What else do HR professionals do other than recruiting?

HR used to be known for mainly one purpose: recruitment. The HR department's priorities however, have seen quite a change – while HR professionals still hire new employees today, their roles have clearly evolved.
 
The modern-day HR department is tasked with responsibilities including counselling and conducting employee evaluation. When deployed efficiently, the HR department has the power to raise its profile in the boardroom. This can be in the form of improving practices at multiple organisational levels.
 
Here are some ways the HR department shows that it serves more than just a recruitment purpose.  
 
HR as a catalyst

The HR department understands the organisation’s manpower needs best. They are thus able to design structured interview questions in order to sieve out the best candidates during recruitment drives.
 
They provide useful counsel which enables the management in making informed decisions such as hiring. Additionally, a HR professional possesses expertise in analysing the internal and external labour pool.

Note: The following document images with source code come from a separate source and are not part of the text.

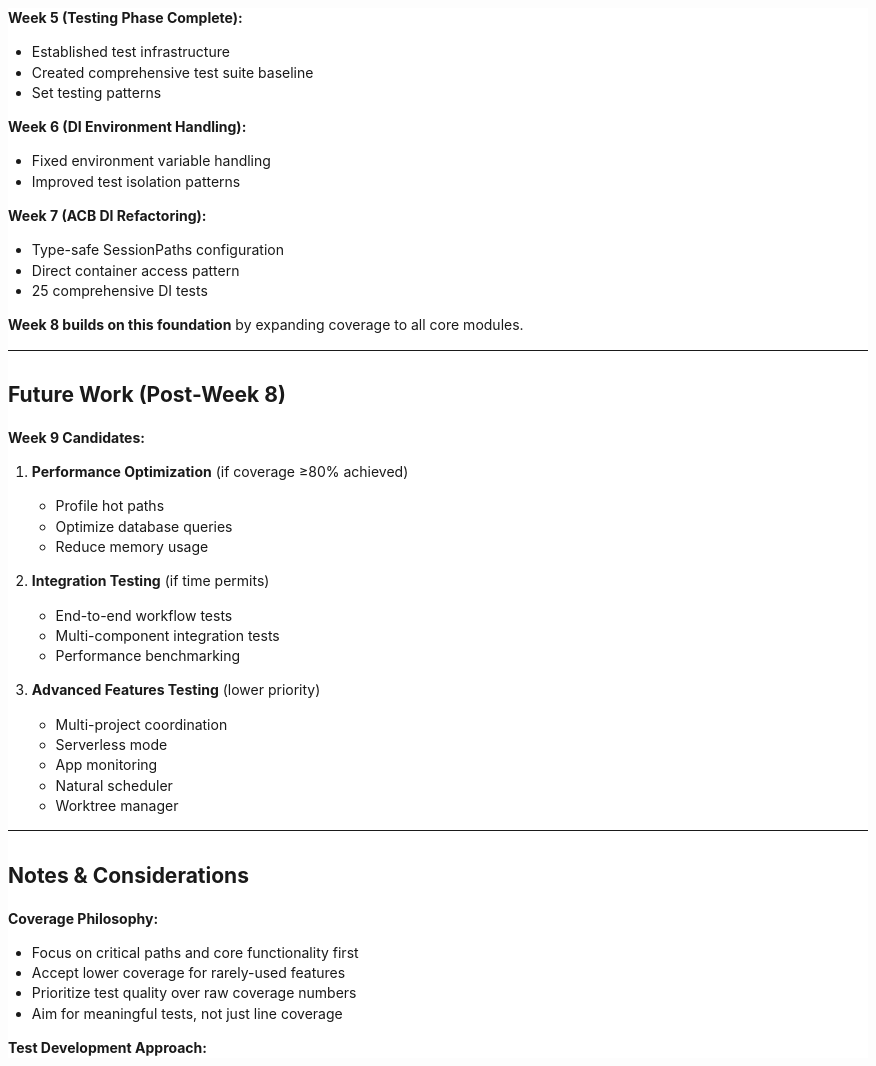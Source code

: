 **Week 5 (Testing Phase Complete):**

- Established test infrastructure
- Created comprehensive test suite baseline
- Set testing patterns

**Week 6 (DI Environment Handling):**

- Fixed environment variable handling
- Improved test isolation patterns

**Week 7 (ACB DI Refactoring):**

- Type-safe SessionPaths configuration
- Direct container access pattern
- 25 comprehensive DI tests

**Week 8 builds on this foundation** by expanding coverage to all core modules.

______________________________________________________________________

## Future Work (Post-Week 8)

**Week 9 Candidates:**

1. **Performance Optimization** (if coverage ≥80% achieved)

   - Profile hot paths
   - Optimize database queries
   - Reduce memory usage

1. **Integration Testing** (if time permits)

   - End-to-end workflow tests
   - Multi-component integration tests
   - Performance benchmarking

1. **Advanced Features Testing** (lower priority)

   - Multi-project coordination
   - Serverless mode
   - App monitoring
   - Natural scheduler
   - Worktree manager

______________________________________________________________________

## Notes & Considerations

**Coverage Philosophy:**

- Focus on critical paths and core functionality first
- Accept lower coverage for rarely-used features
- Prioritize test quality over raw coverage numbers
- Aim for meaningful tests, not just line coverage

**Test Development Approach:**

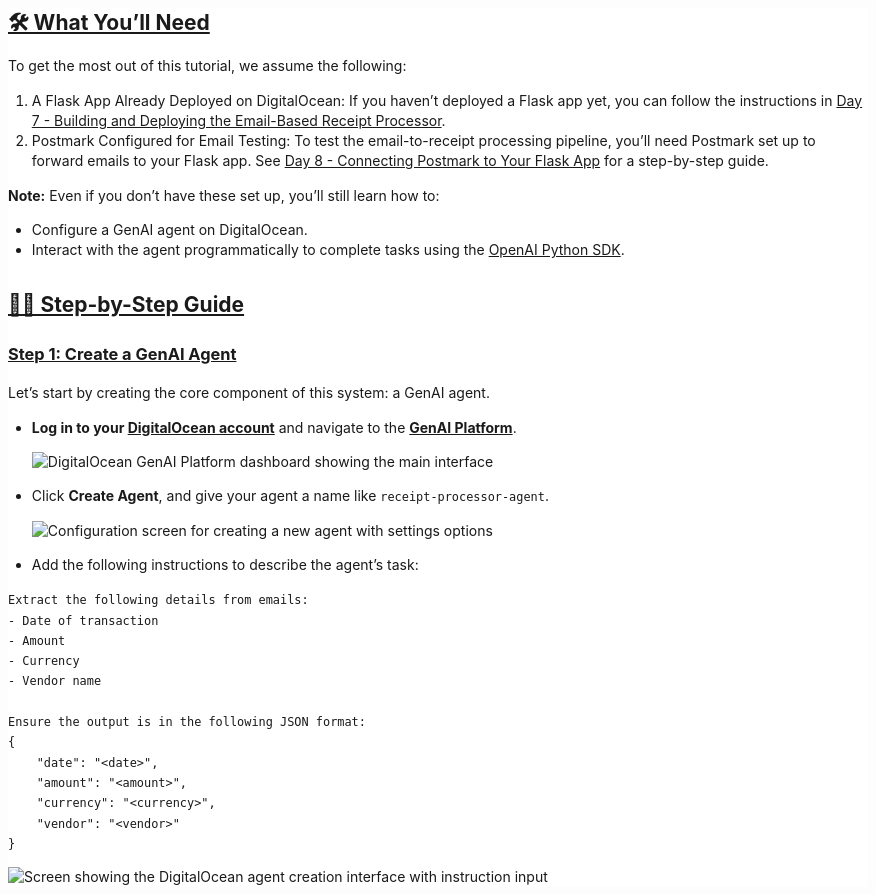 [🛠 What You’ll Need](#what-you-ll-need)[](#what-you-ll-need)
-------------------------------------------------------------

To get the most out of this tutorial, we assume the following:

1.  A Flask App Already Deployed on DigitalOcean: If you haven’t deployed a Flask app yet, you can follow the instructions in [Day 7 - Building and Deploying the Email-Based Receipt Processor](/community/tutorials/deploying-flask-app-on-digitalocean#what-you-ll-need).
2.  Postmark Configured for Email Testing: To test the email-to-receipt processing pipeline, you’ll need Postmark set up to forward emails to your Flask app. See [Day 8 - Connecting Postmark to Your Flask App](/community/tutorials/setting-up-postmark-for-receipts#step-by-step-guide) for a step-by-step guide.

**Note:** Even if you don’t have these set up, you’ll still learn how to:

-   Configure a GenAI agent on DigitalOcean.
-   Interact with the agent programmatically to complete tasks using the [OpenAI Python SDK](https://github.com/openai/openai-python).

[🧑‍🍳 Step-by-Step Guide](#step-by-step-guide)[](#step-by-step-guide)
----------------------------------------------------------------------

### [Step 1: Create a GenAI Agent](#step-1-create-a-genai-agent)[](#step-1-create-a-genai-agent)

Let’s start by creating the core component of this system: a GenAI agent.

-   **Log in to your [DigitalOcean account](https://cloud.digitalocean.com/login)** and navigate to the **[GenAI Platform](https://cloud.digitalocean.com/gen-ai/)**.
    
    ![DigitalOcean GenAI Platform dashboard showing the main interface](https://doimages.nyc3.cdn.digitaloceanspaces.com/006Community/12-Days-of-DO/email-receipt-processor/digitalocean_genai_platform_dashboard.png)
    
-   Click **Create Agent**, and give your agent a name like `receipt-processor-agent`.
    
    ![Configuration screen for creating a new agent with settings options](https://doimages.nyc3.cdn.digitaloceanspaces.com/006Community/12-Days-of-DO/email-receipt-processor/create_agent_configuration.png)
    
-   Add the following instructions to describe the agent’s task:
    

```
Extract the following details from emails:
- Date of transaction
- Amount
- Currency
- Vendor name

Ensure the output is in the following JSON format:
{
    "date": "<date>",
    "amount": "<amount>",
    "currency": "<currency>",
    "vendor": "<vendor>"
}
```

![Screen showing the DigitalOcean agent creation interface with instruction input](https://doimages.nyc3.cdn.digitaloceanspaces.com/006Community/12-Days-of-DO/email-receipt-processor/create_agent_digitalocean.png)
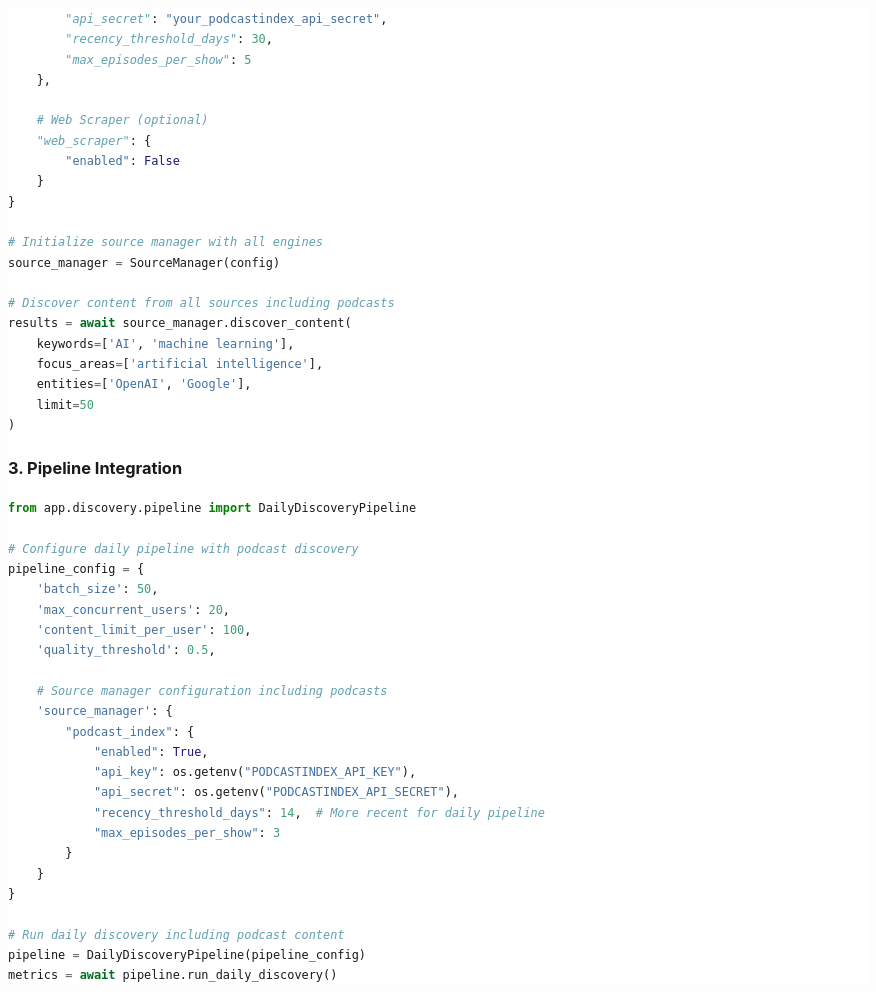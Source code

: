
```python
        "api_secret": "your_podcastindex_api_secret",
        "recency_threshold_days": 30,
        "max_episodes_per_show": 5
    },
    
    # Web Scraper (optional)
    "web_scraper": {
        "enabled": False
    }
}

# Initialize source manager with all engines
source_manager = SourceManager(config)

# Discover content from all sources including podcasts
results = await source_manager.discover_content(
    keywords=['AI', 'machine learning'],
    focus_areas=['artificial intelligence'],
    entities=['OpenAI', 'Google'],
    limit=50
)
```

### 3. Pipeline Integration

```python
from app.discovery.pipeline import DailyDiscoveryPipeline

# Configure daily pipeline with podcast discovery
pipeline_config = {
    'batch_size': 50,
    'max_concurrent_users': 20,
    'content_limit_per_user': 100,
    'quality_threshold': 0.5,
    
    # Source manager configuration including podcasts
    'source_manager': {
        "podcast_index": {
            "enabled": True,
            "api_key": os.getenv("PODCASTINDEX_API_KEY"),
            "api_secret": os.getenv("PODCASTINDEX_API_SECRET"),
            "recency_threshold_days": 14,  # More recent for daily pipeline
            "max_episodes_per_show": 3
        }
    }
}

# Run daily discovery including podcast content
pipeline = DailyDiscoveryPipeline(pipeline_config)
metrics = await pipeline.run_daily_discovery()
```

This allows them to identify and correct loopholes during succession planning and when nurturing talent pipelines.
 
Creating an engaged workplace culture

Besides fulfilling talent demands, the HR department can also engineer a more participative and engaged workplace culture.
 
By keeping an eye out for any anomalies in performance ratings, the HR department can identify employees that require training, mentoring or remediation. These findings may also be an indication of a need to improve workplace morale, which can be addressed through dialogue sessions, bonding activities or facilitation during the onboarding process.
 
Employee evaluation

Traditional methods of assessing employees such as the five-point scale employee ratings can be improved on and made more objective. Such assessments could focus less on the managers’ subjective perceptions of the skills of each team member, and more on the future intentions of each employee.
 
For example, managers can be asked to rate how likely they would be to promote an employee, or if they would increase the employee’s pay package. The evaluation process can be further improved by taking qualitative factors into consideration. For instance, instead of accessing formal projects, HR could take into account the difficulty of project assignments in a given year and the respective employee contributions. With more objective ratings, performance levels can be gauged more accurately, providing an insight into the company’s efficiency. Productivity can be boosted once problem areas are identified and remedied.
 
Ensuring the well-being of employees

One key factor affecting the productivity rate of employees in an organisation is health. Frequent sick leave, high turnover rates and increased workplace accidents affect the performance of a company. The HR department can step in to address these issues with their expertise. Through monitoring factors such as absence data and employee engagement surveys, HR professionals are able to intervene or provide counsel at the right time.
 
HR is by nature a long-term play. Skills upgrading, performance tracking, or engineering a better workplace culture are all projects that must be constantly nurtured. Plans would not be able to unfold properly without the cooperation and support of multiple stakeholders, even with the full effort of HR. With that in mind, the upper management of an organisation must work hand-in-hand with HR, in order for the plans seeded in the present to bear fruit in the future.